Il 10, alla presenza di Lenin, il Comitato Centrale si riunì in un altro luogo segreto per deliberare sull'insurrezione armata. Dei dodici membri presenti, dieci votarono a favore: Lenin, Sverdlov (1885-1919), Stalin, Dzerzhinsky (1877-1926), Trotsky, Uritsky (1873-1918), Kollontai, Bubnov (1883-1938), Sokolnikov (1888 - 1939) e Lomov (1888-1937). Zinoviev e Kamenev votarono contro, esercitando il loro diritto di dissentire su una questione decisiva della storia contemporanea. Non contenti, però, pubblicarono sul giornale menscevico Novaia Jizn dichiarazioni di condanna del progetto di presa del potere con le armi.

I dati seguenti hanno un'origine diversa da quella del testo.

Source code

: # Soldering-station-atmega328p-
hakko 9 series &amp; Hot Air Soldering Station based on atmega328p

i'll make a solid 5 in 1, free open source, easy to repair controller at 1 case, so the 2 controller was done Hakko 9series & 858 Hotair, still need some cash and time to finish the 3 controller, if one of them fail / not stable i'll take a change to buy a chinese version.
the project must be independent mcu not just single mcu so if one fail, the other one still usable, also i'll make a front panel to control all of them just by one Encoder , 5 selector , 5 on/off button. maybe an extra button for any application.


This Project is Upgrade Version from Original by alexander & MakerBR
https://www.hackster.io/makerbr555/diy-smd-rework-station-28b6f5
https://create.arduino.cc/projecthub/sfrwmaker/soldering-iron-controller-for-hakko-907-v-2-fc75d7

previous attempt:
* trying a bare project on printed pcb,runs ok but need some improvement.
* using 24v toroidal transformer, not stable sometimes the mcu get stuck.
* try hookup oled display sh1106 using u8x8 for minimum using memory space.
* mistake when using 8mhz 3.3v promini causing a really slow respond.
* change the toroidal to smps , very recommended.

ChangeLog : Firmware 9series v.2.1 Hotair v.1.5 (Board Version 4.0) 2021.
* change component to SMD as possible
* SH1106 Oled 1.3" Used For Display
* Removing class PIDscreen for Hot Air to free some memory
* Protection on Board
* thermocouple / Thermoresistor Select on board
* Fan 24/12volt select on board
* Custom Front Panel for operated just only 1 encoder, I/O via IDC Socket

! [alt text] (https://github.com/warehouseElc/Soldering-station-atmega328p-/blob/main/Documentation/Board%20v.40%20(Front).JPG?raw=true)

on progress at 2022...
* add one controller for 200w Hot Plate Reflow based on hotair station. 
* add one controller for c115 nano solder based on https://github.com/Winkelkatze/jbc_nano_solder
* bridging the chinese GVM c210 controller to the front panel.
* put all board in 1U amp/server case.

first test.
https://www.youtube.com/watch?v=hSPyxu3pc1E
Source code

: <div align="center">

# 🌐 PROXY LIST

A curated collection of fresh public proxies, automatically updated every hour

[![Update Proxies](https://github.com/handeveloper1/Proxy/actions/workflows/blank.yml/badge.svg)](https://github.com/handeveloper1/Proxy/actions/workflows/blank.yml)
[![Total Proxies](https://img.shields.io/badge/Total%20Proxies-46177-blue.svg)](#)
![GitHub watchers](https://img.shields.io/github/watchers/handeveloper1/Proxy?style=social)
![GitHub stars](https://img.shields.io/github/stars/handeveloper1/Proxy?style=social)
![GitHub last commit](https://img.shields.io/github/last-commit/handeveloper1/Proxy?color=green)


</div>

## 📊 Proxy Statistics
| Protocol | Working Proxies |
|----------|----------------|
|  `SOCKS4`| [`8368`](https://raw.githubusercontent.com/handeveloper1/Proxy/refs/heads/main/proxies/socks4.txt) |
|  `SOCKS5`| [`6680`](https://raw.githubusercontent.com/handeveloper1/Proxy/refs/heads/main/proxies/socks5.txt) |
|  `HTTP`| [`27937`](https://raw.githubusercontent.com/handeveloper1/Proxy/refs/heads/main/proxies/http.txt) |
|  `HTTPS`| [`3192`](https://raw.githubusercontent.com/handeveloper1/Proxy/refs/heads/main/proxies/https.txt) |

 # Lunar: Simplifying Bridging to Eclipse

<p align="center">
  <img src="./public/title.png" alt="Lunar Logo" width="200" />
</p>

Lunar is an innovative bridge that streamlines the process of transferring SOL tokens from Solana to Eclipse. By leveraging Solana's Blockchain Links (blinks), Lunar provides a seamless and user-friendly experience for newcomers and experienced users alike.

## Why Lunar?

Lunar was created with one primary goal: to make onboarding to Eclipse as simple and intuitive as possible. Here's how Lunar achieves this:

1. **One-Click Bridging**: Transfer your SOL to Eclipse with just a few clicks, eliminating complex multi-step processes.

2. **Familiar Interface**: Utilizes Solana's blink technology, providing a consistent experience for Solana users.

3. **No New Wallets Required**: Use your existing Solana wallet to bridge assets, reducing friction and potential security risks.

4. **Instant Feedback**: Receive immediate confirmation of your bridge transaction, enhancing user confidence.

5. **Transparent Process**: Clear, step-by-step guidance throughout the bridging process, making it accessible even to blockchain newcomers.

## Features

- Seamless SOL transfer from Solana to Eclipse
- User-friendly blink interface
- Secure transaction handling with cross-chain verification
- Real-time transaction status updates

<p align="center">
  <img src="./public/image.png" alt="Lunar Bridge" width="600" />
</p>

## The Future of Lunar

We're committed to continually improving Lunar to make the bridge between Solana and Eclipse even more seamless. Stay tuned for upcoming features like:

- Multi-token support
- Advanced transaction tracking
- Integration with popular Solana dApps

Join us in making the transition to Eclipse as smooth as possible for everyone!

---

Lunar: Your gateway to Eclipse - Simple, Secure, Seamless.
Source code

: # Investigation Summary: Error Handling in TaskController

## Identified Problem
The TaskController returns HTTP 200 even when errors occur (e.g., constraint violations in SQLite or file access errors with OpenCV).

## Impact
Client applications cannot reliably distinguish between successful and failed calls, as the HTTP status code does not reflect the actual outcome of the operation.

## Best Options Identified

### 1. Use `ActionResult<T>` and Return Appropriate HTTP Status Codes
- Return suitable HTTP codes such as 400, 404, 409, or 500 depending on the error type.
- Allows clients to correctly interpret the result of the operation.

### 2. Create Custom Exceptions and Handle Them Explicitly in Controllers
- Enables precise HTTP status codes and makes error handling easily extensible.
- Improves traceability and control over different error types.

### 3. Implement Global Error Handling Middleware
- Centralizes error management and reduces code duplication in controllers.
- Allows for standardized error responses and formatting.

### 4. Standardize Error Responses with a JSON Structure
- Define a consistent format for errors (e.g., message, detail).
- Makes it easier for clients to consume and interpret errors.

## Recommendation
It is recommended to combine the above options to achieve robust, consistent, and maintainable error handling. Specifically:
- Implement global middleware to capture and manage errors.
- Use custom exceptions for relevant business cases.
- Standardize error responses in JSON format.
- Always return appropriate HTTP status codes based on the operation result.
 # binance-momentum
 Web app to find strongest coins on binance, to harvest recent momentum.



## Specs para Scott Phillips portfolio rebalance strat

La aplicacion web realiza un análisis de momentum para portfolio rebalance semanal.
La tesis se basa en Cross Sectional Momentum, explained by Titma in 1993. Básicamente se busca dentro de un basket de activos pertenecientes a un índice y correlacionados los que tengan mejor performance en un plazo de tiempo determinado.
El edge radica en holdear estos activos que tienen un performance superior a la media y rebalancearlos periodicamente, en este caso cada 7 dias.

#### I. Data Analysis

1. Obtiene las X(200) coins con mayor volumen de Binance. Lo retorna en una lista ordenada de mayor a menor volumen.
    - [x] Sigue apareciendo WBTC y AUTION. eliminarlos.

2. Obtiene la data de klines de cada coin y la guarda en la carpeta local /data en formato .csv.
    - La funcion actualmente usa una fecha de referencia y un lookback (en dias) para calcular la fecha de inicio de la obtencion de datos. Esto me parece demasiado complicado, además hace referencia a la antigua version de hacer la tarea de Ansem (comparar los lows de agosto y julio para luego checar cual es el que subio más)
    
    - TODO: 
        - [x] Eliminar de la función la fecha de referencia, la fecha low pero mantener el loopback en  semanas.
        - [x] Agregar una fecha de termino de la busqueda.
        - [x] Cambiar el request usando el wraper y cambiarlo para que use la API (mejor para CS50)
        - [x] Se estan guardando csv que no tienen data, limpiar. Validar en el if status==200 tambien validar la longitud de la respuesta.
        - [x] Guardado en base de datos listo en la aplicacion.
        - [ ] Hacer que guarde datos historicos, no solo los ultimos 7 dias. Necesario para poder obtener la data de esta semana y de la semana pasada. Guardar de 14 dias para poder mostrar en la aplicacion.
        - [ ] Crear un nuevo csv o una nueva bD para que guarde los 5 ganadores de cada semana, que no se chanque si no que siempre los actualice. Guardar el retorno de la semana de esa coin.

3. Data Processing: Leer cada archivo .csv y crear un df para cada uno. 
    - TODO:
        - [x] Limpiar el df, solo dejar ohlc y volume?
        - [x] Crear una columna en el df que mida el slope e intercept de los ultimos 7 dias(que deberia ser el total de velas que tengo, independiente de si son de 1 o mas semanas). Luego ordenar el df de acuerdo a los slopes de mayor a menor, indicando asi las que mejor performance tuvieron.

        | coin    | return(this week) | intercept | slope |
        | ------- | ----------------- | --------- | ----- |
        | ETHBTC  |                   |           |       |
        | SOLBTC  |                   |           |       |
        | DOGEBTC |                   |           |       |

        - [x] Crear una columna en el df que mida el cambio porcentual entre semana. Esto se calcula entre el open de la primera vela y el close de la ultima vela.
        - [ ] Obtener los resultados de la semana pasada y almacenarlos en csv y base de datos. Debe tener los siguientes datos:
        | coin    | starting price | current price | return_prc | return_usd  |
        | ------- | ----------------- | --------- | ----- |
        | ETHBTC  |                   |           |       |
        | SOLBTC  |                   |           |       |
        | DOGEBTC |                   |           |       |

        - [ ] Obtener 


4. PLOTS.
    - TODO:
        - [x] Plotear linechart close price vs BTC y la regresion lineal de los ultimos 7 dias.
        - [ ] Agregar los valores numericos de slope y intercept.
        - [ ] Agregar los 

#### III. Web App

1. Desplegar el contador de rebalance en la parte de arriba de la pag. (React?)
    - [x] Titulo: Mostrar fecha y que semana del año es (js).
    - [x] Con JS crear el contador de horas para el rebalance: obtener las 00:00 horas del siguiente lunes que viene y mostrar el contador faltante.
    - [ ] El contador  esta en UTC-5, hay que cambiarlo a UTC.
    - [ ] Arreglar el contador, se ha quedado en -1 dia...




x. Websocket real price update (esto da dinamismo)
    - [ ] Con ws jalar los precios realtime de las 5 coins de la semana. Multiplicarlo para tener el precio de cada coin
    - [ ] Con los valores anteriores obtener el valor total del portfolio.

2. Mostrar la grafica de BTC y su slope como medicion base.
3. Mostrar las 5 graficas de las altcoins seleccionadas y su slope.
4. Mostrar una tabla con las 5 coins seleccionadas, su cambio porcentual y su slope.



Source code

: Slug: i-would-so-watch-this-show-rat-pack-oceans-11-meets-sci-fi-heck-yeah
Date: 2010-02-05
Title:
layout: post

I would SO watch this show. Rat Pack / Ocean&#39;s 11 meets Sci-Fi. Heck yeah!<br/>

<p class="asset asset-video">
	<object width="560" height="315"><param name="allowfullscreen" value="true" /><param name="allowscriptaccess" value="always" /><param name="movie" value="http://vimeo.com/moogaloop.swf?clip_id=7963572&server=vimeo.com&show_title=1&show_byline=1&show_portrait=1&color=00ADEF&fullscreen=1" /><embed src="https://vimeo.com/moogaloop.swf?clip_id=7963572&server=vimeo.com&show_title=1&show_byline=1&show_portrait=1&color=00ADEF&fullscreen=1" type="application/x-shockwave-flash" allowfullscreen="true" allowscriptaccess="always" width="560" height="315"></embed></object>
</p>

Rendendo pubblica una risoluzione segreta, la cui prematura divulgazione non poteva che favorire il nemico, i due esasperarono Lenin, che li denunciò come sabotatori e chiese che fossero espulsi dal Partito. Ma la dinamica insurrezionale era già attivata e l’episodio non ebbe conseguenze pratiche di rilievo. Nel tardo pomeriggio del 24 ottobre Lenin lasciò il suo nascondiglio e si recò all'Istituto Smolny, dove si era riunito lo stato maggiore insurrezionale. Ha lasciato a Margarida Fofanova un breve biglietto con affettuosa ironia: “Vado dove tu non volevi che vada. Ci vediamo. Ilic.»
*Joao Quartim de Moraes È professore ordinario in pensione presso il Dipartimento di Filosofia di Unicamp. Autore, tra gli altri libri, di I militari sono partiti in Brasile (espressione popolare) [https://amzn.to/3snSrKg].
Riferimento
João Quartim de Moraes. Lenin: un'introduzione. San Paolo, Boitempo, 2024, 142 pagine. [https://amzn.to/4fErZPX]
la terra è rotonda c'è grazie ai nostri lettori e sostenitori.
Aiutaci a portare avanti questa idea.